> _What you should do_
Return only the lines of the data below from the line with "DeveloperPlus ehhez képest" up to and including the line with "## Key Components / Concepts", exactly as written, with the pictures omitted.

Stored data
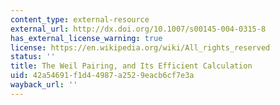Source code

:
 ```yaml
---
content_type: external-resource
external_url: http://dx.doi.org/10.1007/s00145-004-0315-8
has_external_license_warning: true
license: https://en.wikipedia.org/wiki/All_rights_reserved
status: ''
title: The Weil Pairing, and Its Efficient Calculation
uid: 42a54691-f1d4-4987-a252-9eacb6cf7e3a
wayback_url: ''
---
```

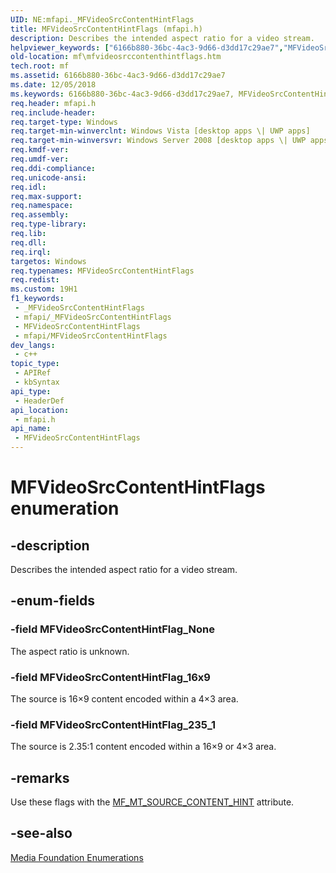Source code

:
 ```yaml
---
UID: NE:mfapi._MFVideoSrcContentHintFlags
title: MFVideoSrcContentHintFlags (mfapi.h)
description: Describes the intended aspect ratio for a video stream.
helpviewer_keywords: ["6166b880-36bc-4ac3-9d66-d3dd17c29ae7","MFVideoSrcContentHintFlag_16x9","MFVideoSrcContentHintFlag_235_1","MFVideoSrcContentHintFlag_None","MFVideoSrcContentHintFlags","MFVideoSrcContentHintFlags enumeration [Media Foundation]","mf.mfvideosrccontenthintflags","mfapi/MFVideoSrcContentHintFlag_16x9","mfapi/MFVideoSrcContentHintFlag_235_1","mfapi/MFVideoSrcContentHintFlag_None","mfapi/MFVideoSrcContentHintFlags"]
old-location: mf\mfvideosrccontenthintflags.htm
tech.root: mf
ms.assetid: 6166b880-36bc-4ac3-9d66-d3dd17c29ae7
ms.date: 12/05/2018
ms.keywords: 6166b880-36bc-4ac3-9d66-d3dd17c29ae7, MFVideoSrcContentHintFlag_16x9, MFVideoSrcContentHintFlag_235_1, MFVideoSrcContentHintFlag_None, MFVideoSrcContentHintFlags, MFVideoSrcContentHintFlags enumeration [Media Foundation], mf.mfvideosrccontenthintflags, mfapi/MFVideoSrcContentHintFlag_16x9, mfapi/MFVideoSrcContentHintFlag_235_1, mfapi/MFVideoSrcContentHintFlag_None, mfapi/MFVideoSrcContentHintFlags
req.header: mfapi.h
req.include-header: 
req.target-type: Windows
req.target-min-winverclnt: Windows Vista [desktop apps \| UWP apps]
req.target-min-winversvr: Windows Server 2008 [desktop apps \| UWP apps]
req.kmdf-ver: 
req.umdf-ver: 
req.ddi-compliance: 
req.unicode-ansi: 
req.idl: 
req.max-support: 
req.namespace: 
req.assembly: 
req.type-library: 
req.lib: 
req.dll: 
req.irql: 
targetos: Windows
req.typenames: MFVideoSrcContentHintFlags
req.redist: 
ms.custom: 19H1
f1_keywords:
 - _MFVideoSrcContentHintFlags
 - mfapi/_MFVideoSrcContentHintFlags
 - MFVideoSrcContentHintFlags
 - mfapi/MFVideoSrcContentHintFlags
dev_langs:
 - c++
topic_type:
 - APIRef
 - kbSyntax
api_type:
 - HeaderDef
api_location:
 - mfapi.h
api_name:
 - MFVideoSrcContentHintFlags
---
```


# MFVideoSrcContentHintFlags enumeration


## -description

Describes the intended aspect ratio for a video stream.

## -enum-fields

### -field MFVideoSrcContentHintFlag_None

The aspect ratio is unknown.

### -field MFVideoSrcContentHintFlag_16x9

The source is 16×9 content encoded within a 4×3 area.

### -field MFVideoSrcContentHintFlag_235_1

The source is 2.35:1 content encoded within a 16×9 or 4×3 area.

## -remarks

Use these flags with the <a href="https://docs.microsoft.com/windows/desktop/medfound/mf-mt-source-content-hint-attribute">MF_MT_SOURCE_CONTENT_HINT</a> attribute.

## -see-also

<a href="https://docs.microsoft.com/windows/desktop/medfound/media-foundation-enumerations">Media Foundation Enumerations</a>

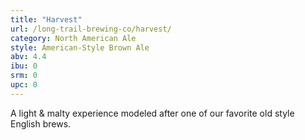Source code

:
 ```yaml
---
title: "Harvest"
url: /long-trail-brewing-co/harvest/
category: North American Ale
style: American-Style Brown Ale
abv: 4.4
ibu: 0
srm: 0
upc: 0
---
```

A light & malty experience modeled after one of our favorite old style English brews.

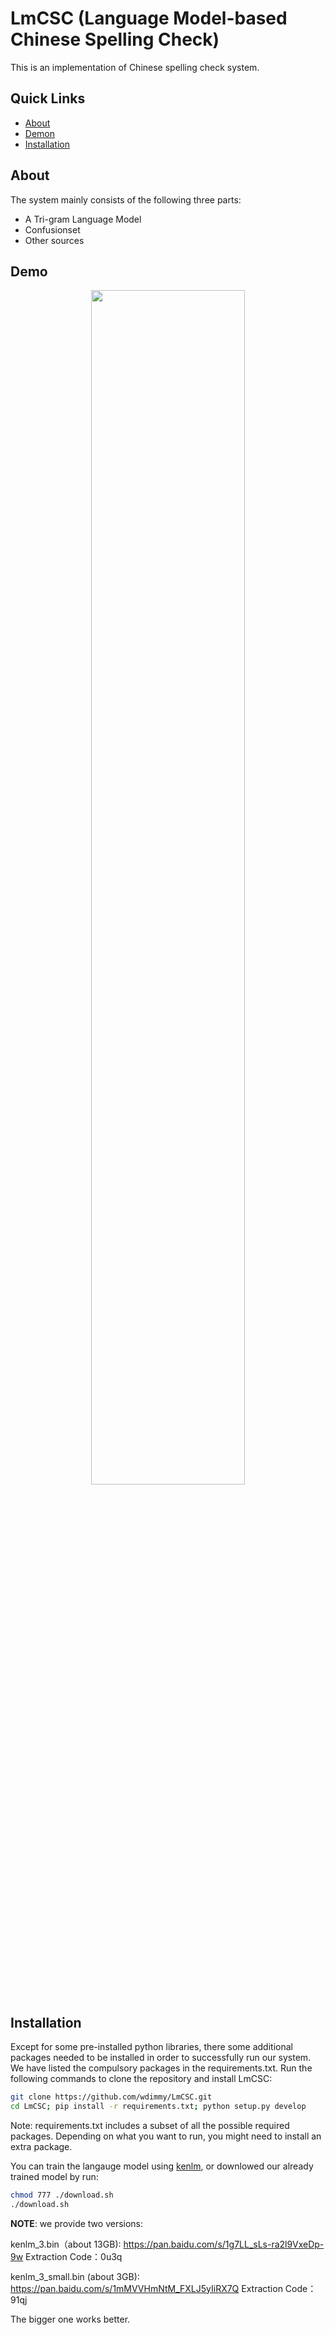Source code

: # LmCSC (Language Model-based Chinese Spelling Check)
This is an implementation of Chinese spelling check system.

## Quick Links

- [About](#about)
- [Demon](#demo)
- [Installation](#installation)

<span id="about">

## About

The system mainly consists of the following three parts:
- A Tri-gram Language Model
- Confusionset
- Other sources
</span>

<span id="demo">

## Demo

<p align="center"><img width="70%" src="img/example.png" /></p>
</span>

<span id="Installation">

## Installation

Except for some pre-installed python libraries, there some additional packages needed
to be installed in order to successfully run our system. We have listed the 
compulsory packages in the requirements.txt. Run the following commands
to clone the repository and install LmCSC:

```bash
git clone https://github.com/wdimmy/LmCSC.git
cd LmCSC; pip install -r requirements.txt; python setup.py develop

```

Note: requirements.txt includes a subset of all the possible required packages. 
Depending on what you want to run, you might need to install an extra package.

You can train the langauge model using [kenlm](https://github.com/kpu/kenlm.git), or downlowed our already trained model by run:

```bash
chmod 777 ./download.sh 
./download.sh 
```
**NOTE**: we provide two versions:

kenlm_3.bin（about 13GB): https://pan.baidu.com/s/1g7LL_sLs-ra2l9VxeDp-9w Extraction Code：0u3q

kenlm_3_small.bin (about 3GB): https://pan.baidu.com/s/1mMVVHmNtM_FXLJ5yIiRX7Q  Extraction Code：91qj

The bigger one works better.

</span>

==

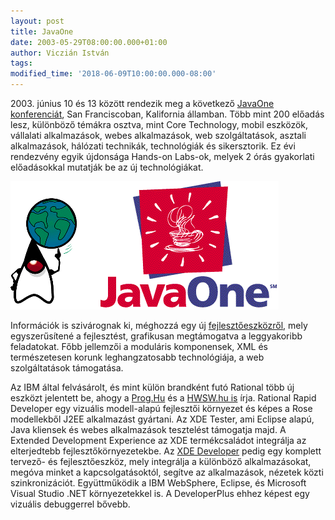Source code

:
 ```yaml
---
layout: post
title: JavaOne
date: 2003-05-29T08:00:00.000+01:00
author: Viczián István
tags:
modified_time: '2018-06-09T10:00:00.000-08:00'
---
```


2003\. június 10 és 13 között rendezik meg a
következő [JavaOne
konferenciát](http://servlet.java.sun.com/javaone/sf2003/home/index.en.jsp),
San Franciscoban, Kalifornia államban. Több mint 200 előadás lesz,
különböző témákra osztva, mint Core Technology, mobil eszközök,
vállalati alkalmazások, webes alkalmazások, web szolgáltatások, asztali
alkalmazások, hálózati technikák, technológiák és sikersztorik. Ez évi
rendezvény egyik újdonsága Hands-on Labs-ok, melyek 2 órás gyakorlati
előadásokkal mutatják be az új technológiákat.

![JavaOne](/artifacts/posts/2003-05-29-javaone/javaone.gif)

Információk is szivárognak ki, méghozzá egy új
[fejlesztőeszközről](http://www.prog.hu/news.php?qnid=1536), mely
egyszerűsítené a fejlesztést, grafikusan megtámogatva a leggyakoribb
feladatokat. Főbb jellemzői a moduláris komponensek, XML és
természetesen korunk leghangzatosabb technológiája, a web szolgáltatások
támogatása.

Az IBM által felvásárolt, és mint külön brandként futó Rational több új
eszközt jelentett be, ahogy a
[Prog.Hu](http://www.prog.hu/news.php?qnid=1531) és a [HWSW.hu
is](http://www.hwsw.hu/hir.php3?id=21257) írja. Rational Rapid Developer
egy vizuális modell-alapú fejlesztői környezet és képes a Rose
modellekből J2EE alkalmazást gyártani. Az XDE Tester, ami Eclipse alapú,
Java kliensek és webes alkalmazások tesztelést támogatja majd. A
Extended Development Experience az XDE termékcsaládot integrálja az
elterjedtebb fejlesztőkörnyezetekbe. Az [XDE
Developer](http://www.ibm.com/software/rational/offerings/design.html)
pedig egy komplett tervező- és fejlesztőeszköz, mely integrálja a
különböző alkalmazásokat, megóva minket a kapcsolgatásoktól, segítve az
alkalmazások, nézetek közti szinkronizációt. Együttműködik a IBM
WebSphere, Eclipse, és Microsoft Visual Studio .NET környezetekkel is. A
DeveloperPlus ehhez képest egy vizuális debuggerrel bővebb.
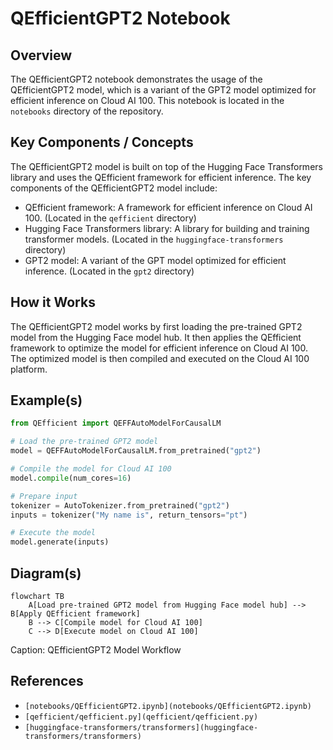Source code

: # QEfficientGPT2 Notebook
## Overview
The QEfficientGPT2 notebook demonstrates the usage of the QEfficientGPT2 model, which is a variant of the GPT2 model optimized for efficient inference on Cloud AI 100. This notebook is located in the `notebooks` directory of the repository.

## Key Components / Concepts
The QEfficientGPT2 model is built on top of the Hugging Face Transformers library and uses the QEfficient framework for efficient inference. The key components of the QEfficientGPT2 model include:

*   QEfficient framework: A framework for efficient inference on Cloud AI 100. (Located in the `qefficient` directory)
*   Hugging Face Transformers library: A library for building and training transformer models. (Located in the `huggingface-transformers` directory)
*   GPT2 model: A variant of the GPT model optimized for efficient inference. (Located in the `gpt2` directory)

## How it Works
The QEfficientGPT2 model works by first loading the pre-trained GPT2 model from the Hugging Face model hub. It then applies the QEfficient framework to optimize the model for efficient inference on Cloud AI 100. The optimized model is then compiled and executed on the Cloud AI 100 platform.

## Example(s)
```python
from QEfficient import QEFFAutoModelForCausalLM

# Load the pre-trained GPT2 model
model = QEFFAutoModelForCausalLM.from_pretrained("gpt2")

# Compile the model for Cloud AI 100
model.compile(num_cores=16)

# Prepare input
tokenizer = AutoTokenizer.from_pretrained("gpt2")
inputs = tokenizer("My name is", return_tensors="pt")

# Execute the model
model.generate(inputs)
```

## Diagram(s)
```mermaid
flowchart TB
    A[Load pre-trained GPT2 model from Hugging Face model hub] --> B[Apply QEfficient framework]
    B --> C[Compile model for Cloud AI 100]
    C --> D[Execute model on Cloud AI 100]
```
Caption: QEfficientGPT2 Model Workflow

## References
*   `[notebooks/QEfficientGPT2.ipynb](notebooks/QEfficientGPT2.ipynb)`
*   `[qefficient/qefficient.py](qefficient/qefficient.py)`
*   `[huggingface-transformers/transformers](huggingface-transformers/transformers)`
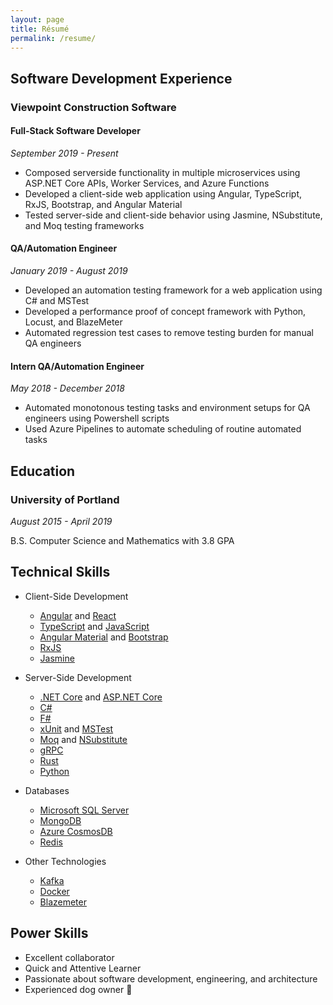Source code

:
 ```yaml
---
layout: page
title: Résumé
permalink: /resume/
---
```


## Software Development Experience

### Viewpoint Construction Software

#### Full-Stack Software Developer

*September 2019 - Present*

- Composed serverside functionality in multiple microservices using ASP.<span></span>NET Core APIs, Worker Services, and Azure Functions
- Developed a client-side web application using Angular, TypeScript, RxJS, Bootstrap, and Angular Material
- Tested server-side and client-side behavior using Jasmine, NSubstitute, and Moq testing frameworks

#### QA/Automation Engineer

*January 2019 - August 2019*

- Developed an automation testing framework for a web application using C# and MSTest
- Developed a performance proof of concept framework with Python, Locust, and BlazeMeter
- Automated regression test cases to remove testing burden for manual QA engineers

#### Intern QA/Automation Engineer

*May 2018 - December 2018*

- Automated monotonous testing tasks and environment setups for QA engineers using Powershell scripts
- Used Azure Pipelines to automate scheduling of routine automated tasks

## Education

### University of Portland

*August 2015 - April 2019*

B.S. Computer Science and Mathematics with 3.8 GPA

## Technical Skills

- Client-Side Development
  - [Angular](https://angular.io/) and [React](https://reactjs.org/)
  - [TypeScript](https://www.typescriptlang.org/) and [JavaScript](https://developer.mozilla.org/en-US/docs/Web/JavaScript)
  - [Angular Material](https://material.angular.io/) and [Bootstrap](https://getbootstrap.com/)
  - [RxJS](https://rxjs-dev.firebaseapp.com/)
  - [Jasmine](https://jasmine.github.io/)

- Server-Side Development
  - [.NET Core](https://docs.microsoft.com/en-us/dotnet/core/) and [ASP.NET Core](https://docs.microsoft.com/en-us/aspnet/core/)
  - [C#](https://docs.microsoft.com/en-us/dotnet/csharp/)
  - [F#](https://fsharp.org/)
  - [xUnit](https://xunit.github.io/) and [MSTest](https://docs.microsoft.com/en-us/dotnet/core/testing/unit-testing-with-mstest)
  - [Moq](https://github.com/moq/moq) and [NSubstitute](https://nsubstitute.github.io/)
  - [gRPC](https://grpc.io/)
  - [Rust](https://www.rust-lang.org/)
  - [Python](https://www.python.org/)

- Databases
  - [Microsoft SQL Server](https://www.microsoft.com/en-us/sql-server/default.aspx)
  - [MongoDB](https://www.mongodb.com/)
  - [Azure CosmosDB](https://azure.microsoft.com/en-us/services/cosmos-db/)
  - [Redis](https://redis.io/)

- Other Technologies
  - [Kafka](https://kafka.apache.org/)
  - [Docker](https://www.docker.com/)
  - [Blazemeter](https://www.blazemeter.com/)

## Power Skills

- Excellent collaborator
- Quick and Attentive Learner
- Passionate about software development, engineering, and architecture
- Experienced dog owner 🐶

> _Reply to the exercise_
DeveloperPlus ehhez képest egy vizuális debuggerrel bővebb.
Source code

: # QEfficientGPT2 Notebook
## Overview
The QEfficientGPT2 notebook demonstrates the usage of the QEfficientGPT2 model, which is a variant of the GPT2 model optimized for efficient inference on Cloud AI 100. This notebook is located in the `notebooks` directory of the repository.

## Key Components / Concepts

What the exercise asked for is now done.